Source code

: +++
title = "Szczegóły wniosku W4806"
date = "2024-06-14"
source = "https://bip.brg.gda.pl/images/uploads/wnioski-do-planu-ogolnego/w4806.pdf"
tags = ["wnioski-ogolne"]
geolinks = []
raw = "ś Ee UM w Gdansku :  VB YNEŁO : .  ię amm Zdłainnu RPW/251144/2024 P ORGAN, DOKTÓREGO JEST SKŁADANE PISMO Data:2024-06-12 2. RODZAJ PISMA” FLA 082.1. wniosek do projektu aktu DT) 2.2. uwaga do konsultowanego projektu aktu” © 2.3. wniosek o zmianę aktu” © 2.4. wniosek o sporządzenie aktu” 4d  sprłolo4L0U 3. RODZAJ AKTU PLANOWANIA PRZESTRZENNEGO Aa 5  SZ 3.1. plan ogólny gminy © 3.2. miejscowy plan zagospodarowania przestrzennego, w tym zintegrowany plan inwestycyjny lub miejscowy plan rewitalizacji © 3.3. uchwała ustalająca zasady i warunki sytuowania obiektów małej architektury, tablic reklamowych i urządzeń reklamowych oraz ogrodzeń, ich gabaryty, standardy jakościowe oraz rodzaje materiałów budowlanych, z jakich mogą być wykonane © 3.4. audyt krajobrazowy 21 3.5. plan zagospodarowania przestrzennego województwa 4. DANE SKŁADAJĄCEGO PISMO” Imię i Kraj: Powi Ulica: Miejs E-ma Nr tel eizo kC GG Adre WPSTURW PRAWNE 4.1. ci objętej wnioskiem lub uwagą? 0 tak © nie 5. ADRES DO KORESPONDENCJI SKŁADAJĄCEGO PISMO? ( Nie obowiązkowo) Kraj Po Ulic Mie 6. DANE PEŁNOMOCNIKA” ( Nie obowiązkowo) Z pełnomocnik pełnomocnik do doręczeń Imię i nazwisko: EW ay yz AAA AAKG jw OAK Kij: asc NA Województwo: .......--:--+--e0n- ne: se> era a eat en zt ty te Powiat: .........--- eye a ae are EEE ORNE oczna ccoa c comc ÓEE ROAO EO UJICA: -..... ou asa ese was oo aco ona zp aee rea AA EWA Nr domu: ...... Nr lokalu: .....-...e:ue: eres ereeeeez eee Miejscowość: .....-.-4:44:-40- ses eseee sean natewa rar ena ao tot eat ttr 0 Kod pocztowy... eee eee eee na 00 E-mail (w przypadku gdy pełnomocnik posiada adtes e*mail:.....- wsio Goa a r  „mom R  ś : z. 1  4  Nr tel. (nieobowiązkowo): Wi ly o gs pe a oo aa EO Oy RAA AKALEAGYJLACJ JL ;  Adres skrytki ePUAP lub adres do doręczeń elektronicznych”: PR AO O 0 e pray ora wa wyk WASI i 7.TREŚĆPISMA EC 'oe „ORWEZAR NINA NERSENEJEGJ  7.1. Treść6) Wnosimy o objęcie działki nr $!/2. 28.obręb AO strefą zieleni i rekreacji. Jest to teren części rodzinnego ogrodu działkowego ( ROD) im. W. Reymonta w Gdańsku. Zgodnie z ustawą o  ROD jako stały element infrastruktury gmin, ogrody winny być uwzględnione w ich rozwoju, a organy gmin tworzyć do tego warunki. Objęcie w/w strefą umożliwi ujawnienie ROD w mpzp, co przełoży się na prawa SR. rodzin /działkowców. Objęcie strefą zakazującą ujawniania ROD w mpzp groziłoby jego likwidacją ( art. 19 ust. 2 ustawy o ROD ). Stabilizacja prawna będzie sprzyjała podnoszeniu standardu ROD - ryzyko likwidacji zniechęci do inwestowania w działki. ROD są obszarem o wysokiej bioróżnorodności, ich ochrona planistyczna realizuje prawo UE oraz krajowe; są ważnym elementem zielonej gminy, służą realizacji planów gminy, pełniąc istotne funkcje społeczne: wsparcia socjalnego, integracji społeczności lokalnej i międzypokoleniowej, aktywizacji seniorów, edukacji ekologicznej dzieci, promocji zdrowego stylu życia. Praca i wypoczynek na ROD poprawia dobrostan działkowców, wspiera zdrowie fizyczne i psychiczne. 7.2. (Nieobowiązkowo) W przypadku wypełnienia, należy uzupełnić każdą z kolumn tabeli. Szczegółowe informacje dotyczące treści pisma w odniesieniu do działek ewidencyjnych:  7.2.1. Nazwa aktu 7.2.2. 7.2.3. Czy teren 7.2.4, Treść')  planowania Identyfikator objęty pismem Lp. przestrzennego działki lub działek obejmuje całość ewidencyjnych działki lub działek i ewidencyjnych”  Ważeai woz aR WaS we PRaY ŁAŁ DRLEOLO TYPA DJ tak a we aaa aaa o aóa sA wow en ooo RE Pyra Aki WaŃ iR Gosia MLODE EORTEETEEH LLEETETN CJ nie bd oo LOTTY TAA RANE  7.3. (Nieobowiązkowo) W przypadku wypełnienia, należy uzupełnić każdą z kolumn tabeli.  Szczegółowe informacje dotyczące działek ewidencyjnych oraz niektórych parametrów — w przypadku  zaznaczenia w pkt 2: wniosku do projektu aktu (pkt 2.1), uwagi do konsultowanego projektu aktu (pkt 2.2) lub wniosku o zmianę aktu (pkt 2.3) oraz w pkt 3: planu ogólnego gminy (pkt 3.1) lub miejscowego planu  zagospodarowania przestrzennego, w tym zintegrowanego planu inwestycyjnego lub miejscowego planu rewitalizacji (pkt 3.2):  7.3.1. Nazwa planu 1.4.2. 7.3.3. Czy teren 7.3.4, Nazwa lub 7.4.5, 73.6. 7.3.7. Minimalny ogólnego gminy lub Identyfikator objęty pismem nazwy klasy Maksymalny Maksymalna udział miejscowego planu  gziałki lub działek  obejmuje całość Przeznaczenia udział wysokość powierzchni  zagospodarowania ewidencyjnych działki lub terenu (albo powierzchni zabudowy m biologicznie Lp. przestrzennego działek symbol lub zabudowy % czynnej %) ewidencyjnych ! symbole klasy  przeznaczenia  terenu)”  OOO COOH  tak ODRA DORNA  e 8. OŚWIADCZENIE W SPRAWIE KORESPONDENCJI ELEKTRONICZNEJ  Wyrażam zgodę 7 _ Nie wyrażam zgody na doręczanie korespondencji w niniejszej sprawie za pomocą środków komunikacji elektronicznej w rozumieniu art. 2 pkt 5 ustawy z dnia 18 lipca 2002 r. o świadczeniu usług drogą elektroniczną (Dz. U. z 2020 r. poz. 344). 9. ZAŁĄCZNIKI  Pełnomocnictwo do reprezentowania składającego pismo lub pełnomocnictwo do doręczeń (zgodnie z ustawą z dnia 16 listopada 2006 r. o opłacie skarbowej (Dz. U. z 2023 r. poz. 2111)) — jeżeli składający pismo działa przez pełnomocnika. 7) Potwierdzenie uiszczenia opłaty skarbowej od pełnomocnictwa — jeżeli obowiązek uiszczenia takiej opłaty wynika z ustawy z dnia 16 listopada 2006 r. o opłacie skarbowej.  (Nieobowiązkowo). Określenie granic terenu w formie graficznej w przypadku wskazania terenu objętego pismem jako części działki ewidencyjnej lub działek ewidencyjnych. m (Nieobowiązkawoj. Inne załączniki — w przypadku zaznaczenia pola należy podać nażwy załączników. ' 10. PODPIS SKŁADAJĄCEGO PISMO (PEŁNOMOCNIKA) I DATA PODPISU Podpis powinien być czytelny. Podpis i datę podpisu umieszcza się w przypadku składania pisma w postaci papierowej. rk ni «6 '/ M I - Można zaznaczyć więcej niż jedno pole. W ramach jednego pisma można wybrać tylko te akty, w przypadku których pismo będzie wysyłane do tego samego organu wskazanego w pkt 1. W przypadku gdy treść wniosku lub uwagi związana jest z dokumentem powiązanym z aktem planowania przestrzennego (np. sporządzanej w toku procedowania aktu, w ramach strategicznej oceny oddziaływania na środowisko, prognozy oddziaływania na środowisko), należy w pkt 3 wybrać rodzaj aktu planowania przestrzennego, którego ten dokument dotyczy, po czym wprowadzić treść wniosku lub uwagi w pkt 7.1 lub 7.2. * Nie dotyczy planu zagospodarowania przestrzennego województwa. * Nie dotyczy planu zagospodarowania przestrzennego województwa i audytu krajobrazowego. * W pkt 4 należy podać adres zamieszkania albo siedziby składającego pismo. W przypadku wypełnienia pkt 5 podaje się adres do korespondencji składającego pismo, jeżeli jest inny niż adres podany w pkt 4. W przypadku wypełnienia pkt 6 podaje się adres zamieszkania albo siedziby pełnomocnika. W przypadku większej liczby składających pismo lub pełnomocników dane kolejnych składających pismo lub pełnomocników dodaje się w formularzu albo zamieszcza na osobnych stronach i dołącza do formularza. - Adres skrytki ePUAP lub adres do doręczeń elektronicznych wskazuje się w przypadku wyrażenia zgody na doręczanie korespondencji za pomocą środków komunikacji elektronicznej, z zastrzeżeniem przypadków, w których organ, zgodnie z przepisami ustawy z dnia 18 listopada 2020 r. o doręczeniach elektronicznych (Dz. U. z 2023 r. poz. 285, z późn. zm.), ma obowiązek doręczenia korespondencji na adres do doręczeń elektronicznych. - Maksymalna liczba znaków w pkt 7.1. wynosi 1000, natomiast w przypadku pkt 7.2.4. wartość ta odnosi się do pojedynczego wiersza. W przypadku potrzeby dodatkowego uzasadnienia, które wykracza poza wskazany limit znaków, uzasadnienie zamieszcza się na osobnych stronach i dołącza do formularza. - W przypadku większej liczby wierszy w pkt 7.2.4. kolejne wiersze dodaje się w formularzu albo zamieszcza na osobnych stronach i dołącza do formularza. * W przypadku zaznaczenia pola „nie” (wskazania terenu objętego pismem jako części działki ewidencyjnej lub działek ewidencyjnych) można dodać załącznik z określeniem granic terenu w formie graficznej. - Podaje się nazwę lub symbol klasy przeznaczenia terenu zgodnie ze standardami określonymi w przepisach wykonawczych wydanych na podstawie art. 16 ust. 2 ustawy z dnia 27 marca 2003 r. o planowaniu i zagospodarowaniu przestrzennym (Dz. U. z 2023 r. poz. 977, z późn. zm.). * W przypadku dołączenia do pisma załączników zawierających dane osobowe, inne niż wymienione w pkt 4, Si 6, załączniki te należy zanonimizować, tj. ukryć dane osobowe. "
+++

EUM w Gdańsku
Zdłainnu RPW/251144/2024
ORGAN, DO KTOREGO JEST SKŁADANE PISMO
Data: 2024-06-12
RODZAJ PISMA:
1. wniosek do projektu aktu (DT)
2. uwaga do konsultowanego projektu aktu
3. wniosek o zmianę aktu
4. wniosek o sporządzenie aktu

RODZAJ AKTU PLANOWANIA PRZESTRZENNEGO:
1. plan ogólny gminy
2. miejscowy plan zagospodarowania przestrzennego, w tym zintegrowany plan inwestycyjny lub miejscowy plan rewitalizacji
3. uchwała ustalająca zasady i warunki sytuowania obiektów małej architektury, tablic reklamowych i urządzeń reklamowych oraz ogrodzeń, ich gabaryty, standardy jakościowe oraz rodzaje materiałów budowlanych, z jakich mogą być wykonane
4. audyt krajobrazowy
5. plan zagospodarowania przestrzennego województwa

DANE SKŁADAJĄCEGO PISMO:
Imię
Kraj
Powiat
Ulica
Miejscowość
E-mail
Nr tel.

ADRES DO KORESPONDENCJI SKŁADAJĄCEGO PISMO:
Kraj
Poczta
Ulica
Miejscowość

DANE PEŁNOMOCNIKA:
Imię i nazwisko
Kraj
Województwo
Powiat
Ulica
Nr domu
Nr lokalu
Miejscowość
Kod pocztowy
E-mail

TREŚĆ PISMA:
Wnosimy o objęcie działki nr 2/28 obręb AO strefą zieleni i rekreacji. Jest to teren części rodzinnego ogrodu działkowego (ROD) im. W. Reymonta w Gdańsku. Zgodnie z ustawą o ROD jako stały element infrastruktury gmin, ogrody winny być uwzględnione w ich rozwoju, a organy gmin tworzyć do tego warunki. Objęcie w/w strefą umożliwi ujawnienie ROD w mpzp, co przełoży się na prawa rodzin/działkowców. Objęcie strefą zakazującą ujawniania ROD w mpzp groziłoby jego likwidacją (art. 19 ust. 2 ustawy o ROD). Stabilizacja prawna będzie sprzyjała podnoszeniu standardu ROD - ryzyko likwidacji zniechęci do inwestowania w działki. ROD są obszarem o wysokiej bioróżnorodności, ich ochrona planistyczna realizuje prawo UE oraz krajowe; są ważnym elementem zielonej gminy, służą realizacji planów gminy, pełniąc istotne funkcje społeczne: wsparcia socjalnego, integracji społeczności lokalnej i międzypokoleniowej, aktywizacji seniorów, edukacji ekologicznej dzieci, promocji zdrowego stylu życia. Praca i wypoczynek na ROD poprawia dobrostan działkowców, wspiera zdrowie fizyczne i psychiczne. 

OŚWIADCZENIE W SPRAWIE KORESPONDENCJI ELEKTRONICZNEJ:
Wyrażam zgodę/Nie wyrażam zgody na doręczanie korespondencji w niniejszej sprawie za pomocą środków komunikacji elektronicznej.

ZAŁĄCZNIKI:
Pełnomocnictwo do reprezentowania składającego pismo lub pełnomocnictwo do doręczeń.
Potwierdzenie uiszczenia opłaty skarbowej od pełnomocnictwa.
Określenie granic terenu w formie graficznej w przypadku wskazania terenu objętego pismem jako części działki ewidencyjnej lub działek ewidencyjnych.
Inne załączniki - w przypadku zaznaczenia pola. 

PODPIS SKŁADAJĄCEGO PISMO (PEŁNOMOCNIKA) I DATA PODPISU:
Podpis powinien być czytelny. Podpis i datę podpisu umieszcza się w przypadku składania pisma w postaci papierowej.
○ ○ ○ ○ ○ ○ ○
Activity: Each line from the start of the listing above through the line containing "geolinks = []" should be copied exactly, please, with no other lines added.

Response to this exercise:
Source code

: +++
title = "Szczegóły wniosku W4806"
date = "2024-06-14"
source = "https://bip.brg.gda.pl/images/uploads/wnioski-do-planu-ogolnego/w4806.pdf"
tags = ["wnioski-ogolne"]
geolinks = []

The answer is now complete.